## [Records to process]

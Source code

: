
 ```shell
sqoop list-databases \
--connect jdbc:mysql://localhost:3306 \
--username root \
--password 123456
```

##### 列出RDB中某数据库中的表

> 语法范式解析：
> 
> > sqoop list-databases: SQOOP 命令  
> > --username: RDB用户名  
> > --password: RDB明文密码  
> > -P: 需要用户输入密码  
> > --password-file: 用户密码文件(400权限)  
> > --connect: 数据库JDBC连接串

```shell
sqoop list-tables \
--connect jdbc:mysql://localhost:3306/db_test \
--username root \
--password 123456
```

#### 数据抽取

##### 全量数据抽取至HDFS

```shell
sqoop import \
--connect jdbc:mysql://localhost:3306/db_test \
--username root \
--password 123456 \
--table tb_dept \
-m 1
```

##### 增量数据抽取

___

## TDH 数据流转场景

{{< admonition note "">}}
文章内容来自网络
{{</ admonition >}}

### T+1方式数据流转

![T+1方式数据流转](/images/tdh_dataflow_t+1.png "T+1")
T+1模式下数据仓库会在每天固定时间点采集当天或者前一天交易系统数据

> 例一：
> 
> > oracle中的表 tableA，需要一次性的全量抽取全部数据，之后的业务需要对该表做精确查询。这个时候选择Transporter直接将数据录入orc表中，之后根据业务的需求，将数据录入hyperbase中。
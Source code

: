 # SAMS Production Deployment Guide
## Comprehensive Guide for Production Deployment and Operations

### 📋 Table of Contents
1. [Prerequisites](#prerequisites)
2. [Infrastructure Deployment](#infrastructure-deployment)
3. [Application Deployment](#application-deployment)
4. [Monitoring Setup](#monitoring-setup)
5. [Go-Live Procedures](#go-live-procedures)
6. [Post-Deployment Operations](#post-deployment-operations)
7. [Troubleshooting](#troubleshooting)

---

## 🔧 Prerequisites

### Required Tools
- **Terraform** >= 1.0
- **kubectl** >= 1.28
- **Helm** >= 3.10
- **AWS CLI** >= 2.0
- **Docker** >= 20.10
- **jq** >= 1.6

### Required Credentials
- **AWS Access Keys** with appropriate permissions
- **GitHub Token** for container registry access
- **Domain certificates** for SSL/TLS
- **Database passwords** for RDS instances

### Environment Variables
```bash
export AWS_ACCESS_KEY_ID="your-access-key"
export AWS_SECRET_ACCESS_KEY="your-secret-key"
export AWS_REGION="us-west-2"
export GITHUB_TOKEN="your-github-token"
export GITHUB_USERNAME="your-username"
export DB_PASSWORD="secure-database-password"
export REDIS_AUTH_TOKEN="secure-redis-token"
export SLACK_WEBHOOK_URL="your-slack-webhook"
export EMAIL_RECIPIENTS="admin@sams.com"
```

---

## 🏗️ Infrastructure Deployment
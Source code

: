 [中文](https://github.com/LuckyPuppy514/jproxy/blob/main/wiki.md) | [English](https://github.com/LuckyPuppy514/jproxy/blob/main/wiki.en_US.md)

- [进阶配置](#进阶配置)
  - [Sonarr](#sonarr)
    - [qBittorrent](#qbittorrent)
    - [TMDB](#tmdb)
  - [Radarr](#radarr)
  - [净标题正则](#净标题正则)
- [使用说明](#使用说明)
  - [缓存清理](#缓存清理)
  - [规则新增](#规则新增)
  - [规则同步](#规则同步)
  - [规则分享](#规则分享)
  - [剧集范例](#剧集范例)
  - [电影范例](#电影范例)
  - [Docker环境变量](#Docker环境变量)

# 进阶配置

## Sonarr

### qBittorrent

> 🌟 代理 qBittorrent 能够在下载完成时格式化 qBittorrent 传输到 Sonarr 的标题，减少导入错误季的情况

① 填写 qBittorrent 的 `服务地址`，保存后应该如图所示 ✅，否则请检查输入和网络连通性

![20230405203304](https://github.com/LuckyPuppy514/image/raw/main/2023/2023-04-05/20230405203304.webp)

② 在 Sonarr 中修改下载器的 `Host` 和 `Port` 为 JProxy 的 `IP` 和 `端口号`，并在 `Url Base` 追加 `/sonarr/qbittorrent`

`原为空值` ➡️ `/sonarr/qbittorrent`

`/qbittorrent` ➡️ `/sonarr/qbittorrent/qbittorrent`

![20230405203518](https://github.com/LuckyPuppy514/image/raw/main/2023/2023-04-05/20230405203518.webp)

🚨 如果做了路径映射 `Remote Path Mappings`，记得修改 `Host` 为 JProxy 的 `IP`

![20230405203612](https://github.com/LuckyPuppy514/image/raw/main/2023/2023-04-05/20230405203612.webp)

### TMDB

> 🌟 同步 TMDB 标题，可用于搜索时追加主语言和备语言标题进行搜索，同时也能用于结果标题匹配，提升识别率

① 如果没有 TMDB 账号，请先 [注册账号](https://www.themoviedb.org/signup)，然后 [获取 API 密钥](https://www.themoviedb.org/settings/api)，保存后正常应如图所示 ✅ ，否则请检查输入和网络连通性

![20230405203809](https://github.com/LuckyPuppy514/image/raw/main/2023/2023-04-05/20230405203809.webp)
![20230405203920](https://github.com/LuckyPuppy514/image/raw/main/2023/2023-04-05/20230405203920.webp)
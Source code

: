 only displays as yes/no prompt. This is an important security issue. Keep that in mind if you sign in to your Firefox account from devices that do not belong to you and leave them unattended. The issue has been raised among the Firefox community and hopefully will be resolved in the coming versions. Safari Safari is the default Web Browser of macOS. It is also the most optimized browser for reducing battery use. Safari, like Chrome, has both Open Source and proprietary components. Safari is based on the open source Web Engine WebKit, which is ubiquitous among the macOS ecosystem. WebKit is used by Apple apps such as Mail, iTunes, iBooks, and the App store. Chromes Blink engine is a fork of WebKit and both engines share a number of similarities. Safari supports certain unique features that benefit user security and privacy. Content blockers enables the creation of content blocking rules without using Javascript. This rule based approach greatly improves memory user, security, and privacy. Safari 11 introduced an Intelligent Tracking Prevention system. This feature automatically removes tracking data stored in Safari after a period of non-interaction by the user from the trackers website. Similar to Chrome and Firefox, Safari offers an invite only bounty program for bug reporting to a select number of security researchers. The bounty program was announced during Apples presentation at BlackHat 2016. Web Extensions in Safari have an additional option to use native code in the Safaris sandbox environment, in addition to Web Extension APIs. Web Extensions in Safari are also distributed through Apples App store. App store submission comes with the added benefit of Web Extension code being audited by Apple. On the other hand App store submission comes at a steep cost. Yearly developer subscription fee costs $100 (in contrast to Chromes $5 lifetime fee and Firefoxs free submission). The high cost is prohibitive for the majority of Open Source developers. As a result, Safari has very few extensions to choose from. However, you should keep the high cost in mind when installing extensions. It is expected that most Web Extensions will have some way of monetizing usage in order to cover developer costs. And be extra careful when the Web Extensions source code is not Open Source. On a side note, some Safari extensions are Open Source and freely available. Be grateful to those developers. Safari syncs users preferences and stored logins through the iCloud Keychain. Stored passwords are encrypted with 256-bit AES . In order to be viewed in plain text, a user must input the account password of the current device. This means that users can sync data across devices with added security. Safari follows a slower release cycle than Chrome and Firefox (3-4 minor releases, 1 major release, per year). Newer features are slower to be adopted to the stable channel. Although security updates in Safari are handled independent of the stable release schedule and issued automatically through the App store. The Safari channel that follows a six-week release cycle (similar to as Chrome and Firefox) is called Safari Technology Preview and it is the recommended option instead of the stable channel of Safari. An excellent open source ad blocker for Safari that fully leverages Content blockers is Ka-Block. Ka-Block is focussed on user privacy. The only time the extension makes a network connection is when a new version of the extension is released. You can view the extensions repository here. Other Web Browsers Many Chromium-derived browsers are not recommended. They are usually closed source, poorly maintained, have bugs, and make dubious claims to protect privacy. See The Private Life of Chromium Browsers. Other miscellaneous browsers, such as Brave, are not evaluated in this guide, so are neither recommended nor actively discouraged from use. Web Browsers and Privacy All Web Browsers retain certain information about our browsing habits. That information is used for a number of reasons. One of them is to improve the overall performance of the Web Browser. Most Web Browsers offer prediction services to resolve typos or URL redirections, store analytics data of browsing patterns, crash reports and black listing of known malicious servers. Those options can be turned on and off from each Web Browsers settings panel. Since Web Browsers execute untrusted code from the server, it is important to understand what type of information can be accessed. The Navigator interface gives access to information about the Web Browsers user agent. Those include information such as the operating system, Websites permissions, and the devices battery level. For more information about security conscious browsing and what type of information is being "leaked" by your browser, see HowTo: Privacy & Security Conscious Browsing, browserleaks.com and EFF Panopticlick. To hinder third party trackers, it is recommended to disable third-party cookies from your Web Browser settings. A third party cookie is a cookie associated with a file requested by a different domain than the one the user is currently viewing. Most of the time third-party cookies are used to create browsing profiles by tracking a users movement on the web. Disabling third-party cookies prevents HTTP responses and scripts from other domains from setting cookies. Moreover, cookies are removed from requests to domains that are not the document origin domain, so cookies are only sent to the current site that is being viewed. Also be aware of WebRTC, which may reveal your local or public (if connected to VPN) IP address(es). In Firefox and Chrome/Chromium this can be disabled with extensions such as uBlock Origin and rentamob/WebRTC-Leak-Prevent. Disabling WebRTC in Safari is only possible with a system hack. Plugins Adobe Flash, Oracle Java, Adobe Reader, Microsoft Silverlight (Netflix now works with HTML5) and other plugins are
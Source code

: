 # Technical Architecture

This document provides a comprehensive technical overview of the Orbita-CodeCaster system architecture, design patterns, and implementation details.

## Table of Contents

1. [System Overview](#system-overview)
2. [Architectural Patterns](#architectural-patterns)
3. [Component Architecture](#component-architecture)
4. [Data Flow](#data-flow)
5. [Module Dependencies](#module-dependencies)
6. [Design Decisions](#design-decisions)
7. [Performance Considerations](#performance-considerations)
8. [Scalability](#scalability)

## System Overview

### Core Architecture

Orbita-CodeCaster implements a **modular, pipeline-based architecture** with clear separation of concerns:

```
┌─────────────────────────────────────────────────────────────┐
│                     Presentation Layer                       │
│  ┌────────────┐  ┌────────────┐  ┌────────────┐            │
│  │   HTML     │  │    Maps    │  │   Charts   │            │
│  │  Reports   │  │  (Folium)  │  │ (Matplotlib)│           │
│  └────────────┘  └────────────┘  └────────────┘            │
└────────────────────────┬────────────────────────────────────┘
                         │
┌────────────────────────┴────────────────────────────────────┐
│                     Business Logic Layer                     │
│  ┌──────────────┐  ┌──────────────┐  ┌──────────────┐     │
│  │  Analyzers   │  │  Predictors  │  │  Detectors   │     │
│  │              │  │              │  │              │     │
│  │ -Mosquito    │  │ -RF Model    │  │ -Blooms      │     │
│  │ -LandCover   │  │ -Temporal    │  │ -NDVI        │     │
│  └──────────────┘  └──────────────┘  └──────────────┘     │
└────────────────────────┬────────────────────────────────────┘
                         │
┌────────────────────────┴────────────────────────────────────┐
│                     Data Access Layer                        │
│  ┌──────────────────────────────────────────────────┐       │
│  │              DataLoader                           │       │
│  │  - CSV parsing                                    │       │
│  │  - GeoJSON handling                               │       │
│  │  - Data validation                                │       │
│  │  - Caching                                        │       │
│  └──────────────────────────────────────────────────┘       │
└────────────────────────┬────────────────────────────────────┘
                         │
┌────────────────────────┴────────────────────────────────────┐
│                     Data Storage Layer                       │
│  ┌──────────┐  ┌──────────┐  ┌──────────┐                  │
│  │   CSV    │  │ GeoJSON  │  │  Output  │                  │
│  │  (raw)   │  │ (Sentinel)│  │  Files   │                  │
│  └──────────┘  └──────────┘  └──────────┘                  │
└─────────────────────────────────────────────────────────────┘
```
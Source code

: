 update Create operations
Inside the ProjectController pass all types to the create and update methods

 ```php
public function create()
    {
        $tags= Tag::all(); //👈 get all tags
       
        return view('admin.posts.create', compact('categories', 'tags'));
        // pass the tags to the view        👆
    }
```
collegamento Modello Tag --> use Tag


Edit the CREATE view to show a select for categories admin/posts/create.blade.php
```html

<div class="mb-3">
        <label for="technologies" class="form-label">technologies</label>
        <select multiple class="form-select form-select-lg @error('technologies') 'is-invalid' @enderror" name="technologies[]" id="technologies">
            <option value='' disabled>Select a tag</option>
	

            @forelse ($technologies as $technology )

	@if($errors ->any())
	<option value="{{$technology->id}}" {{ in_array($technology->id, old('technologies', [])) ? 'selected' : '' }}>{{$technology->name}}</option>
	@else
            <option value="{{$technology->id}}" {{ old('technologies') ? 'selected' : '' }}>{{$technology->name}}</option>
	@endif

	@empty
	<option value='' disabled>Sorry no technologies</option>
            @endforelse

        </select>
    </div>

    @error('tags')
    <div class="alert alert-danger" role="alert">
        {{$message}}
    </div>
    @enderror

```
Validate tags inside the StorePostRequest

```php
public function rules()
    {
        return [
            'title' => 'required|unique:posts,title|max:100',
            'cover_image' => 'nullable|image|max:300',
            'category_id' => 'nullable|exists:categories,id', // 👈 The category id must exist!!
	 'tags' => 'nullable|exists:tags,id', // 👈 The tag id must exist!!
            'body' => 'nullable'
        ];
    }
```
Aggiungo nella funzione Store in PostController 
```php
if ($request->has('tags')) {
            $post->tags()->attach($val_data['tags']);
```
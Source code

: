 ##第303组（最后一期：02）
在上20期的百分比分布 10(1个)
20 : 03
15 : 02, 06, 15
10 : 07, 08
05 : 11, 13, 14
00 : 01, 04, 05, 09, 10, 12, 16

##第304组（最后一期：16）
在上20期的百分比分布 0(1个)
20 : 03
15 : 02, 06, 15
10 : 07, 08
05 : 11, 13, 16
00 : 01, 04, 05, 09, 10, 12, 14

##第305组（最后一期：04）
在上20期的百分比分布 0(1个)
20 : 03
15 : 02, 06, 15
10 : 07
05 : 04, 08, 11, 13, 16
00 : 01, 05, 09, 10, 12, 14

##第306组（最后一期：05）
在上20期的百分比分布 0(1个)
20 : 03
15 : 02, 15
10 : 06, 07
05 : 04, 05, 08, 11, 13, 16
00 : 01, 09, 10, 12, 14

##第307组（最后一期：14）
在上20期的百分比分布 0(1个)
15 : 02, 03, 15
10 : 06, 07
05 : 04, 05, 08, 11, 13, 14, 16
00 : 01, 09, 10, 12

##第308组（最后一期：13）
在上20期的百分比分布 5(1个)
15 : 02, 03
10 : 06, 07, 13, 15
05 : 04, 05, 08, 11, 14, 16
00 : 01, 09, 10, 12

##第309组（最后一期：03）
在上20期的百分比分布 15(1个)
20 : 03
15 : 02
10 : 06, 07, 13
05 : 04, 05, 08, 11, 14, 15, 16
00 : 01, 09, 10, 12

## [Exercise details]
Starting with the line that contains "##第305组（最后一期：04）", restate every line through the end of the records above, exactly and with no other lines.

## [Response below]
##第305组（最后一期：04）
在上20期的百分比分布 0(1个)
20 : 03
15 : 02, 06, 15
10 : 07
05 : 04, 08, 11, 13, 16
00 : 01, 05, 09, 10, 12, 14

##第306组（最后一期：05）
在上20期的百分比分布 0(1个)
20 : 03
15 : 02, 15
10 : 06, 07
05 : 04, 05, 08, 11, 13, 16
00 : 01, 09, 10, 12, 14

##第307组（最后一期：14）
在上20期的百分比分布 0(1个)
15 : 02, 03, 15
10 : 06, 07
05 : 04, 05, 08, 11, 13, 14, 16
00 : 01, 09, 10, 12

##第308组（最后一期：13）
在上20期的百分比分布 5(1个)
15 : 02, 03
10 : 06, 07, 13, 15
05 : 04, 05, 08, 11, 14, 16
00 : 01, 09, 10, 12

##第309组（最后一期：03）
在上20期的百分比分布 15(1个)
20 : 03
15 : 02
10 : 06, 07, 13
05 : 04, 05, 08, 11, 14, 15, 16
00 : 01, 09, 10, 12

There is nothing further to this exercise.